35年間で7,000以上の池を巡った私が活用している、愛すべき「七つ道具」

35年間で7,000以上の池を巡った私が活用している、愛すべき「七つ道具」

はじめまして、市原といいます。趣味は「池巡り」で、中学生以来のライフワークとなっています。35年間で訪れた湖沼は約7,300。この活動が縁となって、2019年8月には書籍『日本全国 池さんぽ』(三才ブックス)を出版しました。

住むところがなくなったら池に棲むのかな、と思う今日このごろですが、最近ちょっと悩んでいることがあります。私は、本当に池を愛しているのだろうか?と。

その理由は、池を巡る上で欠かせない「道具」たちにあります。どうやら私は、池を楽しむための道具を吟味することに対しても、夢中になっている気がするのです。

池巡りと道具は、とても密接な関係です。池から池へとはしごするために車は必須ですし、私の場合は池で釣りや撮影にも興じます。時にはドローンを飛ばして上空から池を眺めたり、カヤックを使って水上散歩を楽しんだりすることも。

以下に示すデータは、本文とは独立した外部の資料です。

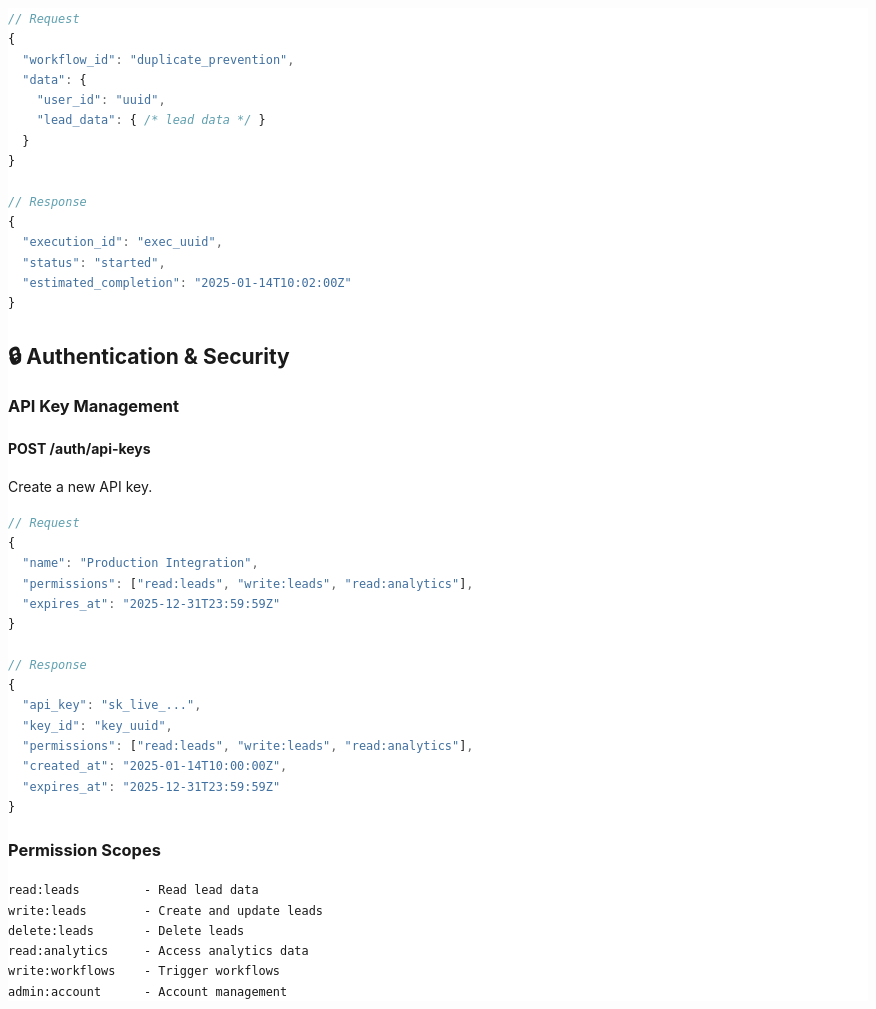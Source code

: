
 ```javascript
// Request
{
  "workflow_id": "duplicate_prevention",
  "data": {
    "user_id": "uuid",
    "lead_data": { /* lead data */ }
  }
}

// Response
{
  "execution_id": "exec_uuid",
  "status": "started",
  "estimated_completion": "2025-01-14T10:02:00Z"
}
```

## 🔒 Authentication & Security

### **API Key Management**

#### **POST /auth/api-keys**
Create a new API key.

```javascript
// Request
{
  "name": "Production Integration",
  "permissions": ["read:leads", "write:leads", "read:analytics"],
  "expires_at": "2025-12-31T23:59:59Z"
}

// Response
{
  "api_key": "sk_live_...",
  "key_id": "key_uuid",
  "permissions": ["read:leads", "write:leads", "read:analytics"],
  "created_at": "2025-01-14T10:00:00Z",
  "expires_at": "2025-12-31T23:59:59Z"
}
```

### **Permission Scopes**
```
read:leads         - Read lead data
write:leads        - Create and update leads
delete:leads       - Delete leads
read:analytics     - Access analytics data
write:workflows    - Trigger workflows
admin:account      - Account management
```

いずれの道具も、長い時間と情熱を注ぎ込んで選び、鍛え抜いてきた大事な相棒です。そして「これだ」と思えるものに出会うまで、数えきれぬ失敗を繰り返してきました。

これでは池そのものが好きなのか、それとも池を楽しむための道具の方を愛しているのか……どうも分からない。笑わないでください。私は真剣なのです。

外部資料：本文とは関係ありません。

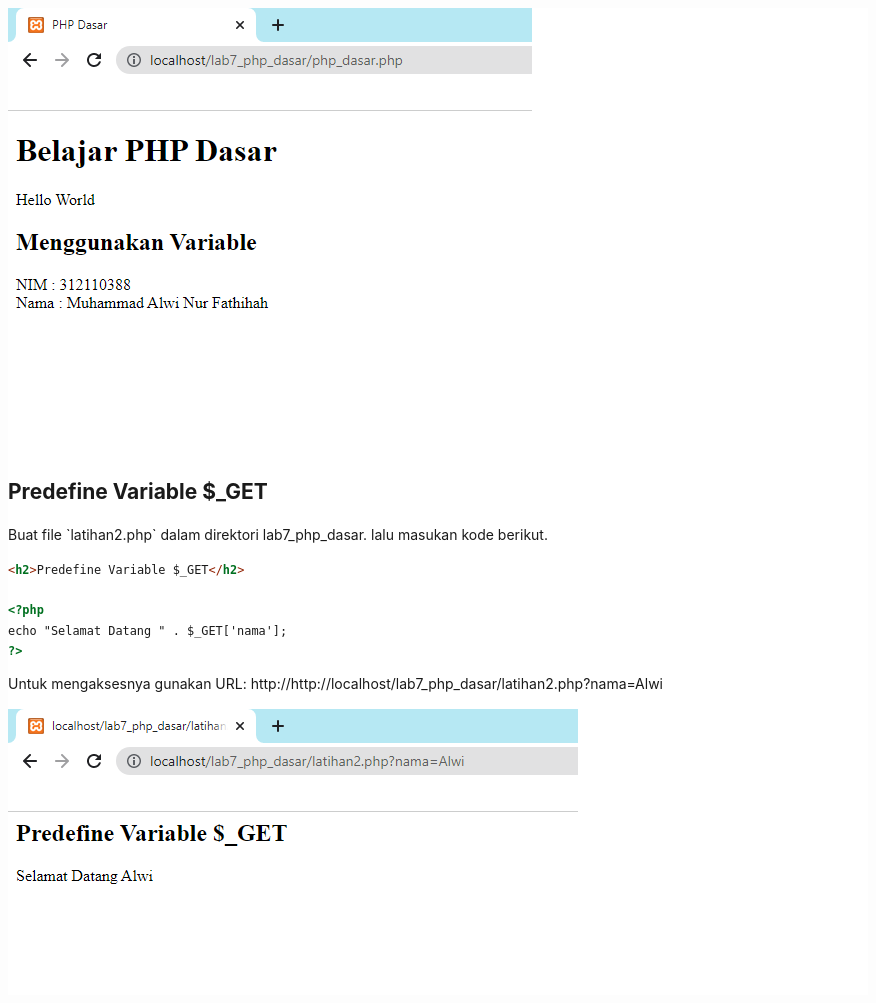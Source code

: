 ![Variable PHP](img/variable_php.png)

## Predefine Variable $_GET
<p>Buat file `latihan2.php` dalam direktori lab7_php_dasar. lalu masukan kode berikut.

```html
<h2>Predefine Variable $_GET</h2>

<?php
echo "Selamat Datang " . $_GET['nama'];
?>
```

<p>Untuk mengaksesnya gunakan URL: http://http://localhost/lab7_php_dasar/latihan2.php?nama=Alwi

![Predefine Variable](img/predefine_variable.png)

今日は、私をこのように悩ませつつも、決して欠かすことのできない「池巡り七つ道具」についてお話したいと思います。

【1】池から池へとはしごするための「自転車」

私の池巡りの原点、それは自転車です。

最初の愛車は、小学生のときに買ってもらったミヤタ製「SUPER SALLYZERO (スーパーサリーゼロ)」。当時はデコトラのような自転車が大流行しており、このスーパーサリーゼロも例外ではありませんでした。

デコチャリ
昭和のデコトラならぬ、デコチャリ。こんな自転車が町中にあふれていた熱い時代を、今の若い人は想像できるだろうか


ただ走っているだけで楽しかった自転車ですが、中学生になってルアーフィッシングにハマったことで、自転車愛にブーストがかかります。ルアーフィッシングはあちこち移動しながら釣れるポイントを探すというスタイルなので、自転車がよく活躍してくれたのです。思えば、このときにはすでに私の池巡りスタイルが確立されていたように思います。

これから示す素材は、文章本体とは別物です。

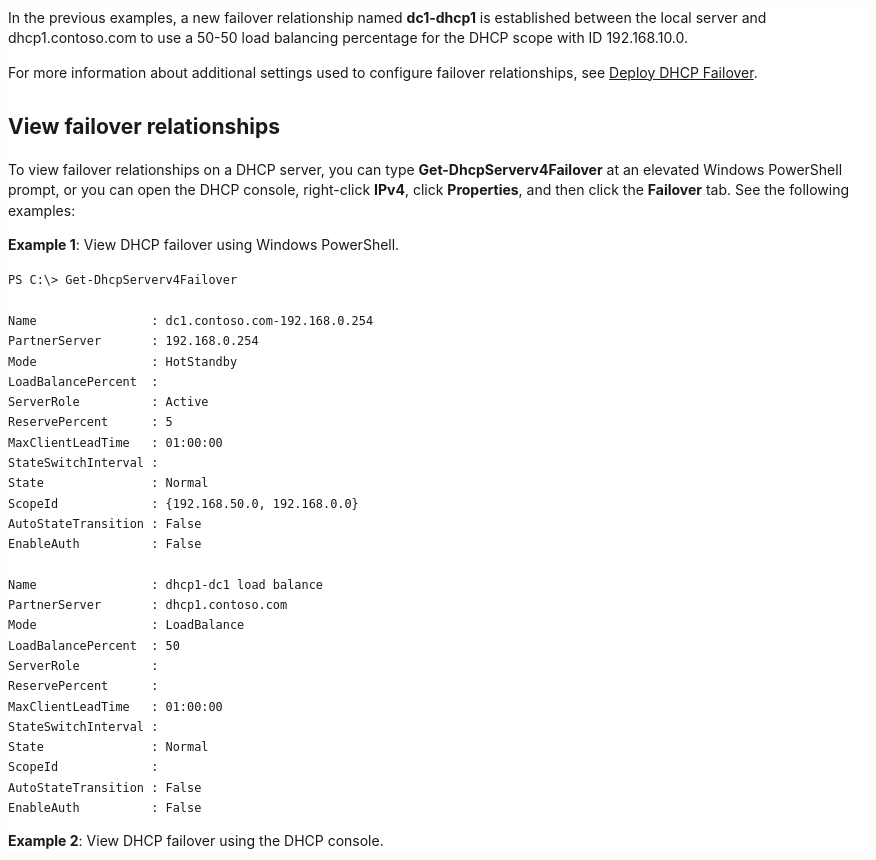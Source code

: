 In the previous examples, a new failover relationship named **dc1\-dhcp1** is established between the local server and dhcp1.contoso.com to use a 50\-50 load balancing percentage for the DHCP scope with ID 192.168.10.0.  
  
For more information about additional settings used to configure failover relationships, see [Deploy DHCP Failover](../Topic/Deploy-DHCP-Failover.md).  
  
## <a name="view"></a>View failover relationships  
To view failover relationships on a DHCP server, you can type **Get\-DhcpServerv4Failover** at an elevated Windows PowerShell prompt, or you can open the DHCP console, right\-click **IPv4**, click **Properties**, and then click the **Failover** tab. See the following examples:  
  
**Example 1**: View DHCP failover using Windows PowerShell.  
  
```  
PS C:\> Get-DhcpServerv4Failover  
  
Name                : dc1.contoso.com-192.168.0.254  
PartnerServer       : 192.168.0.254  
Mode                : HotStandby  
LoadBalancePercent  :  
ServerRole          : Active  
ReservePercent      : 5  
MaxClientLeadTime   : 01:00:00  
StateSwitchInterval :  
State               : Normal  
ScopeId             : {192.168.50.0, 192.168.0.0}  
AutoStateTransition : False  
EnableAuth          : False  
  
Name                : dhcp1-dc1 load balance  
PartnerServer       : dhcp1.contoso.com  
Mode                : LoadBalance  
LoadBalancePercent  : 50  
ServerRole          :  
ReservePercent      :  
MaxClientLeadTime   : 01:00:00  
StateSwitchInterval :  
State               : Normal  
ScopeId             :  
AutoStateTransition : False  
EnableAuth          : False  
```  
  
**Example 2**: View DHCP failover using the DHCP console.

Cervélo(サーヴェロ)のスポーツバイク「P3」
Cervélo(サーヴェロ)のスポーツバイク「P3」は、空力を重視した翼断面形状のカーボンフレームで時代を一新した。現在は使用しておらず、壁掛けのオブジェとなっている


それから20年後。中年になった私は、空気抵抗を減らすエアロ形状のカーボンフレームに、エルゴノミクスデザインを取り入れた翼状のDHバー、20段の電動ギアを搭載した自転車で池を巡っていました。ひとたび自転車に乗れば、100km以上走ることも少なくはありませんでした。

田代ダム(静岡)へ向かうときの写真
池までの道のりには「自転車と徒歩のみ通行可能」という場所もある。これは田代ダム(静岡)へ向かうときの写真で、ガタガタの道を27kmほど自転車で走ることに。こういう状況では、10年かけて悪路走破性(道なき道を走る能力)を鍛え抜いたレーシングタイプのマウンテンバイクが役立つ。ただ、現在はほとんど使用していない


そして40代半ばになり、体力が衰えてくると、自転車だけで遠くの池まで行くスタイルから、車と自転車を組み合わせたスタイルが中心になりました。池の多い地域へ行き、道の駅などで車から自転車を射出させ、20〜40km程度の範囲にある池を重点的に攻略するのです。車では通れないほど狭い道や、駐車スペースが確保されていない池も多く、そういう場面でも自転車は実に心強い道具でした。

昭和に発売されたナショナル(現・パナソニック)
釣り道具が多くかさばるヘラブナ釣りでは、昭和に発売されたナショナル(現・パナソニック)の実用自転車が役立った。このレトロな見た目が、池の景観写真を撮る上で良き脇役になってくれた。一方で重い・遅い・大きい・部品が手に入らないといった弱点によって、ここ数年は出番なし


旅向けフォールディング(折りたたみ)バイク「トレンクル6500」
パナソニックがJR東日本と共同開発した、電車と自転車のコラボ旅向けフォールディング(折りたたみ)バイク「トレンクル6500」。コンセプトは、持ち運びがラクで、駅のコインロッカーにも入る! というもの。現在の稼働率は低い


これまでに数多くの自転車を使っては手放すということを繰り返してきましたが、それでもまだ11機を所有しています。そのほとんどは、池巡りに欠かせない道具の変遷と失敗を知る歴史の生き証人のようです。

BROMPTON(ブロンプトン)の「S6L」
BROMPTON(ブロンプトン)の「S6L」


その一つとして今でもバリバリ活躍してくれているのが、イギリスのブロンプトンが販売する折りたたみ自転車「S6L」。折りたたまれた姿は、折りたたみ自転車の中で最も美しいと思っています。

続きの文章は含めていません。